__PROBLEM TO WORK ON__. In this exercise, restate the listing word for word.

__RECORDS SHOWN__.
★ ★ ★ ★ ★ ★ ★
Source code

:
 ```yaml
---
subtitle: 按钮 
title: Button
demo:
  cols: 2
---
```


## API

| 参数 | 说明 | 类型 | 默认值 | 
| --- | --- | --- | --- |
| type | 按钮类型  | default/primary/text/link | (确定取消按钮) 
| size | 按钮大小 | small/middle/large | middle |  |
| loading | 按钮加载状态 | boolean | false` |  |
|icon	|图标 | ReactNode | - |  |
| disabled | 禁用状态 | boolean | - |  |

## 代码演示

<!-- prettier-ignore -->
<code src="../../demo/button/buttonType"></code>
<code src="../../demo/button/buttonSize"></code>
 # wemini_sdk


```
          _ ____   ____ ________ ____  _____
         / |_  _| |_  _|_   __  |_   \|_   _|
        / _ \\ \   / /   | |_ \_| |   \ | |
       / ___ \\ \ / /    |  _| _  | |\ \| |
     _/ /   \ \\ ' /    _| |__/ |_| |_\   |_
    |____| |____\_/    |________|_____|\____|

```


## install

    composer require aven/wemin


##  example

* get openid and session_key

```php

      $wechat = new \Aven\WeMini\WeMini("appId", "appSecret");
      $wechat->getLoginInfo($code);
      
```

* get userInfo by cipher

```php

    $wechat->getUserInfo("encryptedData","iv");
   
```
★ ★ ★ ★ ★ ★ ★
__ANSWER TO THE EXERCISE__.
Source code

:
 ```yaml
---
subtitle: 按钮 
title: Button
demo:
  cols: 2
---
```


## API

| 参数 | 说明 | 类型 | 默认值 | 
| --- | --- | --- | --- |
| type | 按钮类型  | default/primary/text/link | (确定取消按钮) 
| size | 按钮大小 | small/middle/large | middle |  |
| loading | 按钮加载状态 | boolean | false` |  |
|icon	|图标 | ReactNode | - |  |
| disabled | 禁用状态 | boolean | - |  |

## 代码演示

<!-- prettier-ignore -->
<code src="../../demo/button/buttonType"></code>
<code src="../../demo/button/buttonSize"></code>
 # wemini_sdk


```
          _ ____   ____ ________ ____  _____
         / |_  _| |_  _|_   __  |_   \|_   _|
        / _ \\ \   / /   | |_ \_| |   \ | |
       / ___ \\ \ / /    |  _| _  | |\ \| |
     _/ /   \ \\ ' /    _| |__/ |_| |_\   |_
    |____| |____\_/    |________|_____|\____|

```


## install

    composer require aven/wemin


##  example

* get openid and session_key

```php

      $wechat = new \Aven\WeMini\WeMini("appId", "appSecret");
      $wechat->getLoginInfo($code);
      
```

* get userInfo by cipher

```php

    $wechat->getUserInfo("encryptedData","iv");
   
```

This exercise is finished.